Déjà très impliquée dans la supervision des circuits de refroidissement au travers de son système en ligne Fluogest™ depuis 10 ans, Aquaprox a renforcé son implication dans le domaine de la digitalisation pour offrir un service complet de proximité et entièrement customisable à ses clients avec la création d’un programme digital, l’Optimus™ C10. « Nos clients demandent aujourd’hui l’accès immédiat à l’information mais aussi une très grande réactivité de notre part, explique Alexandre Martin, Directeur Commercial chez Aquaprox. Nous avons répondu à leur demande en mettant au point un dispositif de supervision assistée et un contrôle de leurs systèmes pour qu’ils puissent se focaliser sur leur propre process de production ». La valeur ajoutée de l’Optimus™ C10 réside dans la mise à disposition d’un outil simple de gestion/supervision et pilotage à distance libérant du temps actif aussi bien pour l’utilisateur que pour l’ingénieur et/ou le technicien tout en apportant une sécurité accrue. Le partenariat avec une startup de la gestion de données a permis la création d’un applicatif simple (web, tablette, smartphone), évolutif et basé sur un automate dont les entrées ne sont pas propriétaires. Cette option offre une souplesse très importante d’utilisation. « Ce projet important permet aussi d’entrevoir par le biais d’analyses multiparamètres la notion de prédictibilité des évènements avec l’apprentissage de scénarii facilitant et ciblant les interventions sur site », précise Jean Hervé Gondras, Chef de projet Digital chez Aquaprox.
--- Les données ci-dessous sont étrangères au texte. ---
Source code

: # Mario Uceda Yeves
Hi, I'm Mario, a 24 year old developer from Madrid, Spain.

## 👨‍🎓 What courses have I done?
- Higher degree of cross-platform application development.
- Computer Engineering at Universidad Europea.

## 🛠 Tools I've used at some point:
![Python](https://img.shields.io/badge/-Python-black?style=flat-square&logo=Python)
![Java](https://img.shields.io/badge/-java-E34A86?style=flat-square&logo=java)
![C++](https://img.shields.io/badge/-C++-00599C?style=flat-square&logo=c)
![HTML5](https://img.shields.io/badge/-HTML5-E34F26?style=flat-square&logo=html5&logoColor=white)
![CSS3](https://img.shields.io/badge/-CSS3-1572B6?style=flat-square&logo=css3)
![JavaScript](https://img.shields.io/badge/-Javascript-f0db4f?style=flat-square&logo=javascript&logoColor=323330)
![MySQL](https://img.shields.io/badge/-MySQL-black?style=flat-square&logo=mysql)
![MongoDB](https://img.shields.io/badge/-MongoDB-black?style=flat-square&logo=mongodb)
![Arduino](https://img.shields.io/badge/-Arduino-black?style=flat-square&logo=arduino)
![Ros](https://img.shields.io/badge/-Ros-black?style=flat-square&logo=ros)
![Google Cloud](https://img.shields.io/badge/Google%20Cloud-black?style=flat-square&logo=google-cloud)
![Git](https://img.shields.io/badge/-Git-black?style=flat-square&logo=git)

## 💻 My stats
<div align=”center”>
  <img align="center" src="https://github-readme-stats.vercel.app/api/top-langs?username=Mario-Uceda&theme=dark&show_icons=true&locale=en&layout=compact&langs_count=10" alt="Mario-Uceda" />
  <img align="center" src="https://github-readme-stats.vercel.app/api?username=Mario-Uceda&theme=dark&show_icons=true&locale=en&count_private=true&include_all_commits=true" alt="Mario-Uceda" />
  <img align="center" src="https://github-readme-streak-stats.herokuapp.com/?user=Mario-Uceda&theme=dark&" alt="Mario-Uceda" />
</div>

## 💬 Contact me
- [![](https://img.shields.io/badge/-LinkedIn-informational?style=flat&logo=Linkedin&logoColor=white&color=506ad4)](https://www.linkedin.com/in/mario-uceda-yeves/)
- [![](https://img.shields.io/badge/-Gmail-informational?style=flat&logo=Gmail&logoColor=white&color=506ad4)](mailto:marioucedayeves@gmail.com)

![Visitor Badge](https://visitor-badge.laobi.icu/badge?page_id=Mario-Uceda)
L’avantage notable d’un tel système, au-delà des économies d’eau et de temps générées, réside aussi dans l’augmentation du taux de disponibilité des installations et l’économie réalisée sur les émissions de CO2 liées aux déplacements des équipes.
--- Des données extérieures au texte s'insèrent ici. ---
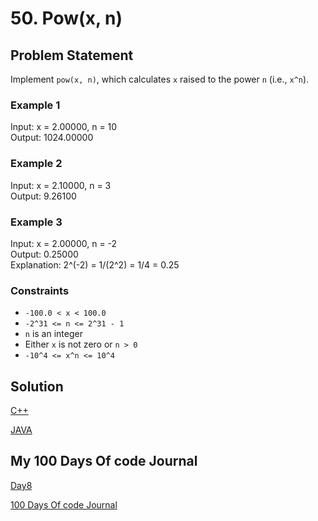 # 50. Pow(x, n)

## Problem Statement

Implement `pow(x, n)`, which calculates `x` raised to the power `n` (i.e., `x^n`).

### Example 1

Input: x = 2.00000, n = 10  
Output: 1024.00000

### Example 2

Input: x = 2.10000, n = 3  
Output: 9.26100

### Example 3

Input: x = 2.00000, n = -2  
Output: 0.25000  
Explanation: 2^(-2) = 1/(2^2) = 1/4 = 0.25

### Constraints

- `-100.0 < x < 100.0`
- `-2^31 <= n <= 2^31 - 1`
- `n` is an integer
- Either `x` is not zero or `n > 0`
- `-10^4 <= x^n <= 10^4`

## Solution

[C++](https://github.com/infopkrajput/DSA/blob/07c94b171d6d859cf633b525046b0f61e63419c1/LeetCode/50.%20Pow(x%2C%20n)/Solution.cpp)

[JAVA](https://github.com/infopkrajput/DSA/blob/07c94b171d6d859cf633b525046b0f61e63419c1/LeetCode/50.%20Pow(x%2C%20n)/Solution.java)

## My 100 Days Of code Journal

[Day8](https://splashy-zone-afc.notion.site/Day-8-11349fd54d9981de9f20c7b0508bde53?pvs=4)

[100 Days Of code Journal](https://splashy-zone-afc.notion.site/100-Days-of-Code-Journal-11349fd54d99805f86defe8d1c3b0f78?pvs=4)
Début 2018, Veolia lançait officiellement son offre digitale au niveau mondial : la plateforme Aquavista. « L'offre a été développée en lien avec les technologies que nous vendons. Donc tout le cycle de l'eau est concerné : prétraitement, process, traitement des eaux usées, re-use, recyclage », précise Ivy Latour chez Veolia Water Technologies. Arrivée plus récemment sur le marché que les solutions globales concurrentes, Aquavista est intégré 'by design' dès la conception des technologies standards vendues par Veolia Water Technologies. Les algorithmes sont embarqués avec les technologies afin d'inscrire l'optimisation des process dans la durée de façon automsatisée et via l'expertise technique Veolia à disposition des clients. À l’instar des systèmes Orion® de production d'eau purifiée pour la pharmacie et de leur système de télé-maintenance et de télésurveillance déjà élaboré sur une base Cloud, ou de Star Utility Solution®, une plateforme logicielle de gestion et d'optimisation de stations de traitement, à distance et depuis une base centralisée. « Toutes nos précédentes solutions numériques ont été “cloudifiées” et intégrées à Aquavista pour proposer une offre unique à nos clients » souligne Ivy Latour.
La gamme Aquavista comporte diverses “briques”. D'abord Aquavista Portal, l'interface client. C'est par là que l'industriel envoie, automatiquement ou manuellement, ses données via un modem. C'est aussi par ce portail qu'il reçoit le résultat de leur traitement : tableaux de bord, rapports, historiques, alertes…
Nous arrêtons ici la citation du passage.